- _Provided data_
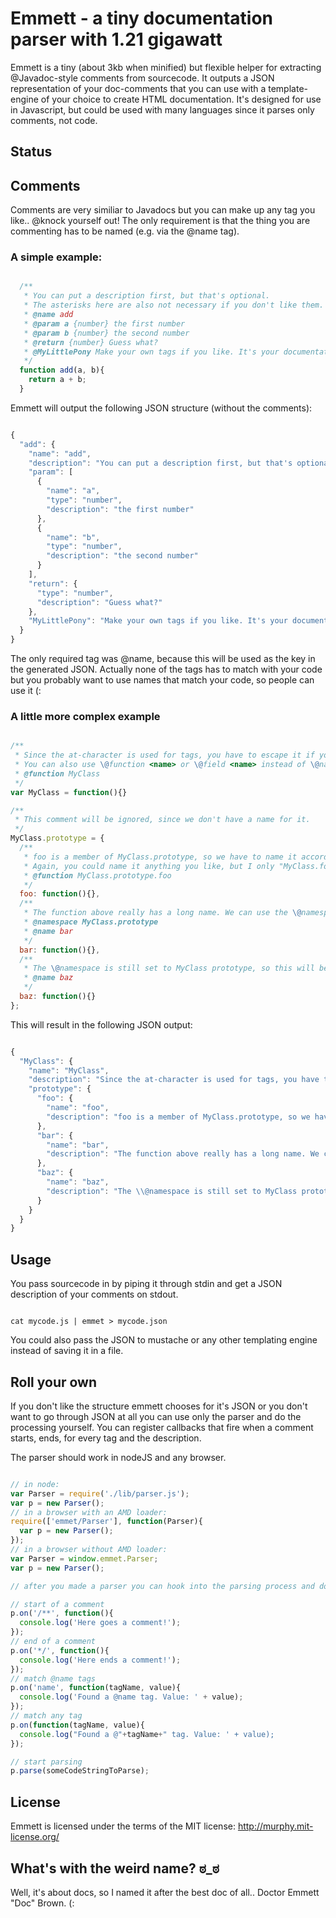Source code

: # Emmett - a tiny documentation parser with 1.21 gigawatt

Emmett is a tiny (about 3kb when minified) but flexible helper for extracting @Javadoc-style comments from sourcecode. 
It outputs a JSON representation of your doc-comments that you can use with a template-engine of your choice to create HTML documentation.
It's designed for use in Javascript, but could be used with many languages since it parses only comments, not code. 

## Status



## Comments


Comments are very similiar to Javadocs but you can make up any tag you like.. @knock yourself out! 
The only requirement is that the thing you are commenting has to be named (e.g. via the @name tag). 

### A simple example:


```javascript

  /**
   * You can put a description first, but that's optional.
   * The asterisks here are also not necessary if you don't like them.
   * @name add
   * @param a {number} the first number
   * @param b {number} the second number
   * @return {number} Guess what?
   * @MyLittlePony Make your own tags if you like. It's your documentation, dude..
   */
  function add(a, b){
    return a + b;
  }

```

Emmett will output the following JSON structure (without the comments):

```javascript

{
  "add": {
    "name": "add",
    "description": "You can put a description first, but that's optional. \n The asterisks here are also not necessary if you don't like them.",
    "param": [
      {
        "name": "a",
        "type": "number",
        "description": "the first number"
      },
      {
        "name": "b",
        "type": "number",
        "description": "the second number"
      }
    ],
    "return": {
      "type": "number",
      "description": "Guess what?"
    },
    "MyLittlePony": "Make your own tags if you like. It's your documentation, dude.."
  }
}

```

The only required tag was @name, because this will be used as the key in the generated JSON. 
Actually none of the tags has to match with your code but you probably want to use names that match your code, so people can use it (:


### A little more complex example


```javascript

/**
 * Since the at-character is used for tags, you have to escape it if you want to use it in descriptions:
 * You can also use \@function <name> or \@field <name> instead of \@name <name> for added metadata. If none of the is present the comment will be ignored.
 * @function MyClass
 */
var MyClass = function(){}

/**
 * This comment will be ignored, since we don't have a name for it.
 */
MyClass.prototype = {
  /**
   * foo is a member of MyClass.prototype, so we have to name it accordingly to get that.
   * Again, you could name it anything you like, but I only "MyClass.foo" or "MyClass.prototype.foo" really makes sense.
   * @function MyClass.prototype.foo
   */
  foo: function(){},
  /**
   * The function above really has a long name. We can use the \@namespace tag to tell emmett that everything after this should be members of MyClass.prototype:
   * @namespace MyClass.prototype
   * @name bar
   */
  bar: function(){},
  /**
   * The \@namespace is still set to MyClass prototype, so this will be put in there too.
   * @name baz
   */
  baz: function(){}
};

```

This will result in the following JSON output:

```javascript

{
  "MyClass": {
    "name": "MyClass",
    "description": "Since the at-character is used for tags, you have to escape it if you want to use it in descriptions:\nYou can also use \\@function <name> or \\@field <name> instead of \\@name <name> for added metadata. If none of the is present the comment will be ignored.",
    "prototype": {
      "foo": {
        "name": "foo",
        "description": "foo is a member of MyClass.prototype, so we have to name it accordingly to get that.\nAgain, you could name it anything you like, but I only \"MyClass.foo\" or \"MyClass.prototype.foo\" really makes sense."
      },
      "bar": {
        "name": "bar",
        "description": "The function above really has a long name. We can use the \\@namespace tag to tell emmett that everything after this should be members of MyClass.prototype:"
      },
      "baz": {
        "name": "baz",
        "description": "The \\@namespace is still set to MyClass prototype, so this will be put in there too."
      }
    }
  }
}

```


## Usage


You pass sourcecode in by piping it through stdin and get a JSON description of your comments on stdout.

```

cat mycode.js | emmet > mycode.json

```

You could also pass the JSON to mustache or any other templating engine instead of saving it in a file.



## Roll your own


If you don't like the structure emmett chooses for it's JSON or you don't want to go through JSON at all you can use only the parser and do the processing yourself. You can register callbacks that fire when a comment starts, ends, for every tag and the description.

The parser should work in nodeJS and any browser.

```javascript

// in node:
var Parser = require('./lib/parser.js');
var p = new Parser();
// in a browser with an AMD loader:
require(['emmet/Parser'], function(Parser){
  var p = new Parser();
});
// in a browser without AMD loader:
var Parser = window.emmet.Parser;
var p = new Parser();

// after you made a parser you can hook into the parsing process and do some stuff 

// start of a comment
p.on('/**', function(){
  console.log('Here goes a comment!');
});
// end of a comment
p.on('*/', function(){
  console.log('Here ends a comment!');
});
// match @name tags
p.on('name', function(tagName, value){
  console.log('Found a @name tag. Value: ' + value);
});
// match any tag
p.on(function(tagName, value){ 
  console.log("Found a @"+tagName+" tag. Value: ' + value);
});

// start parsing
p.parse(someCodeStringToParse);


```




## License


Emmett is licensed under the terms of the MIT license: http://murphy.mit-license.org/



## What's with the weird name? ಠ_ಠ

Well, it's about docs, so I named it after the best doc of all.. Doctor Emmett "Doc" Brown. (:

- _What to work on_
Leaving the pictures out, write out all the material above exactly.

- _Your solution_
Source code

: # Emmett - a tiny documentation parser with 1.21 gigawatt

Emmett is a tiny (about 3kb when minified) but flexible helper for extracting @Javadoc-style comments from sourcecode. 
It outputs a JSON representation of your doc-comments that you can use with a template-engine of your choice to create HTML documentation.
It's designed for use in Javascript, but could be used with many languages since it parses only comments, not code. 

## Status



## Comments


Comments are very similiar to Javadocs but you can make up any tag you like.. @knock yourself out! 
The only requirement is that the thing you are commenting has to be named (e.g. via the @name tag). 

### A simple example:


```javascript

  /**
   * You can put a description first, but that's optional.
   * The asterisks here are also not necessary if you don't like them.
   * @name add
   * @param a {number} the first number
   * @param b {number} the second number
   * @return {number} Guess what?
   * @MyLittlePony Make your own tags if you like. It's your documentation, dude..
   */
  function add(a, b){
    return a + b;
  }

```

Emmett will output the following JSON structure (without the comments):

```javascript

{
  "add": {
    "name": "add",
    "description": "You can put a description first, but that's optional. \n The asterisks here are also not necessary if you don't like them.",
    "param": [
      {
        "name": "a",
        "type": "number",
        "description": "the first number"
      },
      {
        "name": "b",
        "type": "number",
        "description": "the second number"
      }
    ],
    "return": {
      "type": "number",
      "description": "Guess what?"
    },
    "MyLittlePony": "Make your own tags if you like. It's your documentation, dude.."
  }
}

```

The only required tag was @name, because this will be used as the key in the generated JSON. 
Actually none of the tags has to match with your code but you probably want to use names that match your code, so people can use it (:


### A little more complex example


```javascript

/**
 * Since the at-character is used for tags, you have to escape it if you want to use it in descriptions:
 * You can also use \@function <name> or \@field <name> instead of \@name <name> for added metadata. If none of the is present the comment will be ignored.
 * @function MyClass
 */
var MyClass = function(){}

/**
 * This comment will be ignored, since we don't have a name for it.
 */
MyClass.prototype = {
  /**
   * foo is a member of MyClass.prototype, so we have to name it accordingly to get that.
   * Again, you could name it anything you like, but I only "MyClass.foo" or "MyClass.prototype.foo" really makes sense.
   * @function MyClass.prototype.foo
   */
  foo: function(){},
  /**
   * The function above really has a long name. We can use the \@namespace tag to tell emmett that everything after this should be members of MyClass.prototype:
   * @namespace MyClass.prototype
   * @name bar
   */
  bar: function(){},
  /**
   * The \@namespace is still set to MyClass prototype, so this will be put in there too.
   * @name baz
   */
  baz: function(){}
};

```

This will result in the following JSON output:

```javascript

{
  "MyClass": {
    "name": "MyClass",
    "description": "Since the at-character is used for tags, you have to escape it if you want to use it in descriptions:\nYou can also use \\@function <name> or \\@field <name> instead of \\@name <name> for added metadata. If none of the is present the comment will be ignored.",
    "prototype": {
      "foo": {
        "name": "foo",
        "description": "foo is a member of MyClass.prototype, so we have to name it accordingly to get that.\nAgain, you could name it anything you like, but I only \"MyClass.foo\" or \"MyClass.prototype.foo\" really makes sense."
      },
      "bar": {
        "name": "bar",
        "description": "The function above really has a long name. We can use the \\@namespace tag to tell emmett that everything after this should be members of MyClass.prototype:"
      },
      "baz": {
        "name": "baz",
        "description": "The \\@namespace is still set to MyClass prototype, so this will be put in there too."
      }
    }
  }
}

```


## Usage


You pass sourcecode in by piping it through stdin and get a JSON description of your comments on stdout.

```

cat mycode.js | emmet > mycode.json

```

You could also pass the JSON to mustache or any other templating engine instead of saving it in a file.



## Roll your own


If you don't like the structure emmett chooses for it's JSON or you don't want to go through JSON at all you can use only the parser and do the processing yourself. You can register callbacks that fire when a comment starts, ends, for every tag and the description.

The parser should work in nodeJS and any browser.

```javascript

// in node:
var Parser = require('./lib/parser.js');
var p = new Parser();
// in a browser with an AMD loader:
require(['emmet/Parser'], function(Parser){
  var p = new Parser();
});
// in a browser without AMD loader:
var Parser = window.emmet.Parser;
var p = new Parser();

// after you made a parser you can hook into the parsing process and do some stuff 

// start of a comment
p.on('/**', function(){
  console.log('Here goes a comment!');
});
// end of a comment
p.on('*/', function(){
  console.log('Here ends a comment!');
});
// match @name tags
p.on('name', function(tagName, value){
  console.log('Found a @name tag. Value: ' + value);
});
// match any tag
p.on(function(tagName, value){ 
  console.log("Found a @"+tagName+" tag. Value: ' + value);
});

// start parsing
p.parse(someCodeStringToParse);


```




## License


Emmett is licensed under the terms of the MIT license: http://murphy.mit-license.org/



## What's with the weird name? ಠ_ಠ

Well, it's about docs, so I named it after the best doc of all.. Doctor Emmett "Doc" Brown. (:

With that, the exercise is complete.